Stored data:
....

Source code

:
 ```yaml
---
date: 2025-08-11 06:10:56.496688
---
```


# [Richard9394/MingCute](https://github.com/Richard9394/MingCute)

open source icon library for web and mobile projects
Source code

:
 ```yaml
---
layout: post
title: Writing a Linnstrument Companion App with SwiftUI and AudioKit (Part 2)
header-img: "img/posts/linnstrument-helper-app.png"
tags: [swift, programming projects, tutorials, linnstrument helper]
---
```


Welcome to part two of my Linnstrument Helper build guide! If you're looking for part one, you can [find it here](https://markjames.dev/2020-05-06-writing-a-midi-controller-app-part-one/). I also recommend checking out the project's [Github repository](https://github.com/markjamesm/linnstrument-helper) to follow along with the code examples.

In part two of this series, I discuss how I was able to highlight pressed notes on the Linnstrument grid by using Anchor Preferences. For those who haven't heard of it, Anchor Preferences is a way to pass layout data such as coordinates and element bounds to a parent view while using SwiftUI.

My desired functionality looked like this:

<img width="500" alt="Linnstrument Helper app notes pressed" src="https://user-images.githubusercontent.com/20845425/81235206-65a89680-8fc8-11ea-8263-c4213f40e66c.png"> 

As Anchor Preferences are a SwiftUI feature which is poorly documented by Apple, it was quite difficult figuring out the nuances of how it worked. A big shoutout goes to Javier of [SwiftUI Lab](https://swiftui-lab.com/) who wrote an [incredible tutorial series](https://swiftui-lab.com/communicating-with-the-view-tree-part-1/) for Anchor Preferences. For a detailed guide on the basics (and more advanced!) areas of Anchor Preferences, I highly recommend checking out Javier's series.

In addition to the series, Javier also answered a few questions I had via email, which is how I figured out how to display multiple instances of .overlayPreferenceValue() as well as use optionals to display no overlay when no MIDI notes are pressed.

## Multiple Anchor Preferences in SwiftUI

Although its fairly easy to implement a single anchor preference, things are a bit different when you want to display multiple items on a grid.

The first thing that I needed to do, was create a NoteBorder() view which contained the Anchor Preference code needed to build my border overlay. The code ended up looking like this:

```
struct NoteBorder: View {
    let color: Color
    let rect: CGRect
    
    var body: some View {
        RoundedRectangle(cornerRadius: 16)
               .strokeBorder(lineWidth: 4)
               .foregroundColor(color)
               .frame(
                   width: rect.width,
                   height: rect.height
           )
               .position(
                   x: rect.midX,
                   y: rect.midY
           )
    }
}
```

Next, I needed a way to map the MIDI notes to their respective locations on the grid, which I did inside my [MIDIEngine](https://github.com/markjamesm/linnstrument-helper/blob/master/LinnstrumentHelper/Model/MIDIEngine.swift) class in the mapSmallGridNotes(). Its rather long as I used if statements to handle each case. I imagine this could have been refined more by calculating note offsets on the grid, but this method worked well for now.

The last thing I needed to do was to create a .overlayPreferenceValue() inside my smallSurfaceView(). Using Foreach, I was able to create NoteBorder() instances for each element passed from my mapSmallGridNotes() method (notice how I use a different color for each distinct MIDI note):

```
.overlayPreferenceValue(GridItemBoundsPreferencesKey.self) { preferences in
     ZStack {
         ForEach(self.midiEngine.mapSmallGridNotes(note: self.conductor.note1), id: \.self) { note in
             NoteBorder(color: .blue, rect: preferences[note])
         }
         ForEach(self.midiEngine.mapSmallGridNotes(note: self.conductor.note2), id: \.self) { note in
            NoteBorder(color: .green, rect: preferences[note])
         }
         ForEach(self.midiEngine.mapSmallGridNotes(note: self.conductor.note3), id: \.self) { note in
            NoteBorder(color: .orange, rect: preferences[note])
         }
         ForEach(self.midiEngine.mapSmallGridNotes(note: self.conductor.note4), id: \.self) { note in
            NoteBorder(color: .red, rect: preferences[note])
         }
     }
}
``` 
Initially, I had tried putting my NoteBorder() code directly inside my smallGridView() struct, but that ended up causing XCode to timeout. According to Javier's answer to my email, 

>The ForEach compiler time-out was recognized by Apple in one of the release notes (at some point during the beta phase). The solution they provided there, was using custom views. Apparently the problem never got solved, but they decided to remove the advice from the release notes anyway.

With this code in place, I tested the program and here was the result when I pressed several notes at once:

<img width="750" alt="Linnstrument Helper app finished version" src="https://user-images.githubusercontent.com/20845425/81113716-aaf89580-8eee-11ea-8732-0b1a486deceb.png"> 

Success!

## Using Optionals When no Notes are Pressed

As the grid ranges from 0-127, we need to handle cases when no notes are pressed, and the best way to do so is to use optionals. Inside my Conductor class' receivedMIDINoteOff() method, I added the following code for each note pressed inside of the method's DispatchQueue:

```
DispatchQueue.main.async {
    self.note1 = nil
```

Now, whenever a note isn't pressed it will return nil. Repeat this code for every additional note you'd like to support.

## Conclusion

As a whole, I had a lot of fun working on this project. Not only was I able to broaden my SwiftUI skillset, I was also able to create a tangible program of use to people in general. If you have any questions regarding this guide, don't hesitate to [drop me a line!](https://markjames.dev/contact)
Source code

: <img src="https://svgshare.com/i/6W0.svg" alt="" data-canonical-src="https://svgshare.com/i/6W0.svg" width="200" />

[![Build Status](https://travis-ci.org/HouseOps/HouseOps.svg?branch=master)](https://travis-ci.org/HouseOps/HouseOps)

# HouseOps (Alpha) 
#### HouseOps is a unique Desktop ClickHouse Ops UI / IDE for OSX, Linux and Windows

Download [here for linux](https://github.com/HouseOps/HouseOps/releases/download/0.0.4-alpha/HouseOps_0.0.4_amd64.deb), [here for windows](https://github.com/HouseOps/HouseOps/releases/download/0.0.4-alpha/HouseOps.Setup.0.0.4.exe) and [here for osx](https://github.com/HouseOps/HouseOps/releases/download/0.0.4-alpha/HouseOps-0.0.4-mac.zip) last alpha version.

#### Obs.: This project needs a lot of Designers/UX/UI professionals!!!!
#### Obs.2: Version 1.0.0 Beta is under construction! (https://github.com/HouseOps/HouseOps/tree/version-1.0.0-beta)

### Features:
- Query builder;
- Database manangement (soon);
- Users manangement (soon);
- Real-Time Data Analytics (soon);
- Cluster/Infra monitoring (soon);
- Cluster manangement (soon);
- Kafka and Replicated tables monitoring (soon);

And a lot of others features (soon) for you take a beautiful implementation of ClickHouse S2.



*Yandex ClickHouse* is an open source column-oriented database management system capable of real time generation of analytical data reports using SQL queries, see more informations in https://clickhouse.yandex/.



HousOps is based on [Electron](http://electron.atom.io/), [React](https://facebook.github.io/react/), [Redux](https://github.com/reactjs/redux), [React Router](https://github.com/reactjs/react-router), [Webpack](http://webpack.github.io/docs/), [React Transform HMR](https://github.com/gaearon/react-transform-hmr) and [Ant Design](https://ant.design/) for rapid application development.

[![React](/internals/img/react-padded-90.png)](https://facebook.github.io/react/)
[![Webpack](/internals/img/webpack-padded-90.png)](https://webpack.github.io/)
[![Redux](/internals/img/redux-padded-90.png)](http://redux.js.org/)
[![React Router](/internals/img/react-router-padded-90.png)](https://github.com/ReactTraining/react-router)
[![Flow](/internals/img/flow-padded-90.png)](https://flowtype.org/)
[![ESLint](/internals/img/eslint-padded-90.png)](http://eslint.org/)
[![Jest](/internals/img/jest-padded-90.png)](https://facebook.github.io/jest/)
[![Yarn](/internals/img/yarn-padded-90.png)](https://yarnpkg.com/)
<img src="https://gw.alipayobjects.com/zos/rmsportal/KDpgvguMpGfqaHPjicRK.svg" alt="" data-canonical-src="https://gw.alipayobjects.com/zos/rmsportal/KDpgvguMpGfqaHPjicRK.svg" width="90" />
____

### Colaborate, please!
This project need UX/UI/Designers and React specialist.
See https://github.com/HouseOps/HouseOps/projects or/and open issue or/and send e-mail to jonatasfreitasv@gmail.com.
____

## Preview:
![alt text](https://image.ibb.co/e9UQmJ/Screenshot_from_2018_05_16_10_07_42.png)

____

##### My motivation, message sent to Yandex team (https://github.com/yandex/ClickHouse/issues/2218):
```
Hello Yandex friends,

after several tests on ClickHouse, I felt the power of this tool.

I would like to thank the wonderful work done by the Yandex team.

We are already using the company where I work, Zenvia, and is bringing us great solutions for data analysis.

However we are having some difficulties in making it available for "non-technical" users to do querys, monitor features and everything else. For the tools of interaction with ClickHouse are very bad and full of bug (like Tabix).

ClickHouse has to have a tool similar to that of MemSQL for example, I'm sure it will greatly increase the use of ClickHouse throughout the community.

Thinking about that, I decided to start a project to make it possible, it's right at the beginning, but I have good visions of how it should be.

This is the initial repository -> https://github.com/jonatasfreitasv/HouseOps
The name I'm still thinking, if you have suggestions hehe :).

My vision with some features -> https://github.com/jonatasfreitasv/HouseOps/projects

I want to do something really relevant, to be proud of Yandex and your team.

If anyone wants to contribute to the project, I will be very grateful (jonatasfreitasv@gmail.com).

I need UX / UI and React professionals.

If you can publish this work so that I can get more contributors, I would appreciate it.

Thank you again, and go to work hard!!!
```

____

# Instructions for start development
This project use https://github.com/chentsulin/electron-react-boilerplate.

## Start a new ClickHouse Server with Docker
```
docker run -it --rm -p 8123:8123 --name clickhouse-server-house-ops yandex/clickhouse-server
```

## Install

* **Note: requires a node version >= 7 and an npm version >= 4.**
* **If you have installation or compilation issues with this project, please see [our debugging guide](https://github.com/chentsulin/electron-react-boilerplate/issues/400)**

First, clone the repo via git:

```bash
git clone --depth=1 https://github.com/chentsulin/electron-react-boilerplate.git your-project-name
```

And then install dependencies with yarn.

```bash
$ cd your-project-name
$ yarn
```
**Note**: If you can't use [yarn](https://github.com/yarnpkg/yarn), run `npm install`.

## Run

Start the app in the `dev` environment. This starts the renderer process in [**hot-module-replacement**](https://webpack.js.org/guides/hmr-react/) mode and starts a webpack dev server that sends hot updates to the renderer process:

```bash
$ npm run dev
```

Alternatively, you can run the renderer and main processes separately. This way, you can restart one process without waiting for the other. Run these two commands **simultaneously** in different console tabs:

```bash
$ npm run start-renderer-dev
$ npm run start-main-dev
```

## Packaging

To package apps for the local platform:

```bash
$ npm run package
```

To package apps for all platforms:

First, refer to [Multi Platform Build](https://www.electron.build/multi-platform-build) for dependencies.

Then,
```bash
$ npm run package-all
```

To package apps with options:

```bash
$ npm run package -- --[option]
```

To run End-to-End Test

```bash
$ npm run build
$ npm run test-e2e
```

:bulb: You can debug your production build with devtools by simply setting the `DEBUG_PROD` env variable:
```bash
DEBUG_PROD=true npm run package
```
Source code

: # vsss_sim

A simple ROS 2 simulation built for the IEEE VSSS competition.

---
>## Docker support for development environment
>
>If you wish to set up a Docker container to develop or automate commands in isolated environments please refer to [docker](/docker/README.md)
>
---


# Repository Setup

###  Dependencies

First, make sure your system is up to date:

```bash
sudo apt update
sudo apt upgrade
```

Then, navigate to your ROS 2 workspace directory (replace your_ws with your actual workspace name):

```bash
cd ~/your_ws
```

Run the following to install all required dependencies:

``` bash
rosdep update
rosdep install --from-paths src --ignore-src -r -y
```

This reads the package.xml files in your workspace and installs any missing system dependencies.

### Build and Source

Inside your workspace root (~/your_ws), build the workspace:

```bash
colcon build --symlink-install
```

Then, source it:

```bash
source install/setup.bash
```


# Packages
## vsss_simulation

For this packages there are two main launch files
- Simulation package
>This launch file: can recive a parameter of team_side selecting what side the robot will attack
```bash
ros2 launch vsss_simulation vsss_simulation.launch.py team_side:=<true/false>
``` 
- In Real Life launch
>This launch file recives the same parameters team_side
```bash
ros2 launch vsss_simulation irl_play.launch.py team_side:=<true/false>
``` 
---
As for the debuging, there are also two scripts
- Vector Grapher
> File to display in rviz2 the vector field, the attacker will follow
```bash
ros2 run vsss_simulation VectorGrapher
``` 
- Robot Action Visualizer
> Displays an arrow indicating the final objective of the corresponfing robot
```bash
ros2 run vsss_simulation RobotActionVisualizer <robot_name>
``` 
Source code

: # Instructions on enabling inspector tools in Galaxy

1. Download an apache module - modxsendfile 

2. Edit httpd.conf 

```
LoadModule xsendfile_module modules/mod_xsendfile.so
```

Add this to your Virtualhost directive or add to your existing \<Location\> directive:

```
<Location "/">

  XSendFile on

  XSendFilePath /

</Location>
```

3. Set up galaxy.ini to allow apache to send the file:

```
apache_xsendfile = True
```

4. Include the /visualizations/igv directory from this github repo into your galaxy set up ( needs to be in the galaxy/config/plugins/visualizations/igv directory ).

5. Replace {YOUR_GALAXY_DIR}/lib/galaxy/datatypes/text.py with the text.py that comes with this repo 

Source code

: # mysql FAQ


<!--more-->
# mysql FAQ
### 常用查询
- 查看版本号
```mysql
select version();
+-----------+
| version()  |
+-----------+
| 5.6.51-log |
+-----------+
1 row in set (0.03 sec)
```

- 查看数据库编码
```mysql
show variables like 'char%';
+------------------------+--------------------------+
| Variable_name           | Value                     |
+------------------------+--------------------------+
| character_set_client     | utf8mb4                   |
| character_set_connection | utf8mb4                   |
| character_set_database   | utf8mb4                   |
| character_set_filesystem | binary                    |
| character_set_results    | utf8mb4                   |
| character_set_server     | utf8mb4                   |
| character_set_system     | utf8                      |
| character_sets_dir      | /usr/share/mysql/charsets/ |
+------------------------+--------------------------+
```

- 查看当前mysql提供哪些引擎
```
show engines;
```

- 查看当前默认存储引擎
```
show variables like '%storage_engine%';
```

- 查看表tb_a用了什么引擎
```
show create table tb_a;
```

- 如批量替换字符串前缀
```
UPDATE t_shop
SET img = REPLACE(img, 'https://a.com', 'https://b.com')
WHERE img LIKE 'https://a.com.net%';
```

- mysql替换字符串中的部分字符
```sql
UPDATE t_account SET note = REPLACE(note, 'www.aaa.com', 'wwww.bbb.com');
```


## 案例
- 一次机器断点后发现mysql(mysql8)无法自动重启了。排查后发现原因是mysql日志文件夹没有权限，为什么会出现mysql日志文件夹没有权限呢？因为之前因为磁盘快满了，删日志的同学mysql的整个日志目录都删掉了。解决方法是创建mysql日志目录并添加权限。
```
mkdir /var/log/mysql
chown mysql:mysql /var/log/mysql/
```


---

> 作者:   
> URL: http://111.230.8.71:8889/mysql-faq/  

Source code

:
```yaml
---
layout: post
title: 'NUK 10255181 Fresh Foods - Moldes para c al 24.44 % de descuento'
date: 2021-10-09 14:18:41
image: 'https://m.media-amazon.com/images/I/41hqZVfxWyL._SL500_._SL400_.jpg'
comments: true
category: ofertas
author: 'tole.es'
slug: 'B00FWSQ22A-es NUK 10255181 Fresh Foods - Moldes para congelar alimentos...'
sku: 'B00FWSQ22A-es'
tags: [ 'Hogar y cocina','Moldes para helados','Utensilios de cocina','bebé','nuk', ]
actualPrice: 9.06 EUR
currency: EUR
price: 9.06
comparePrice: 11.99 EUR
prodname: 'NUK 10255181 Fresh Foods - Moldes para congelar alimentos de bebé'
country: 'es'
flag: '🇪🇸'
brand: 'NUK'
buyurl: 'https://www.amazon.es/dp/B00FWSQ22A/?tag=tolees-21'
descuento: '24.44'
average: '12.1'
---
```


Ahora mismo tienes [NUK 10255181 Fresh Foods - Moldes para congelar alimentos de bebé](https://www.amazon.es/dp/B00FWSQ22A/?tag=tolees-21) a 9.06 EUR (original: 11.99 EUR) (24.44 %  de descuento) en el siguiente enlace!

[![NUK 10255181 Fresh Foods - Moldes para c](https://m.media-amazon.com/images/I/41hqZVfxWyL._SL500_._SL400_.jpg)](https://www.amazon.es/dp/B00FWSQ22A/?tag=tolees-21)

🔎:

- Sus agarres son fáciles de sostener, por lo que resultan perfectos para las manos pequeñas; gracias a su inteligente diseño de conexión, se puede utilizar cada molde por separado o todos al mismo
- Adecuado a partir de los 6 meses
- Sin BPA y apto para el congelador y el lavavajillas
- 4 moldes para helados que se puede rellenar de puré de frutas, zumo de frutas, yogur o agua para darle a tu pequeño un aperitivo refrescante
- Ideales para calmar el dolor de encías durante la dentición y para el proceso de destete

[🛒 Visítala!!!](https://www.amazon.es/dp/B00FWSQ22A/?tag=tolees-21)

....

Task details |
Every line above holding the string "tags" should be listed.

Response |
tags: [swift, programming projects, tutorials, linnstrument helper]
tags: [ 'Hogar y cocina','Moldes para helados','Utensilios de cocina','bebé','nuk', ]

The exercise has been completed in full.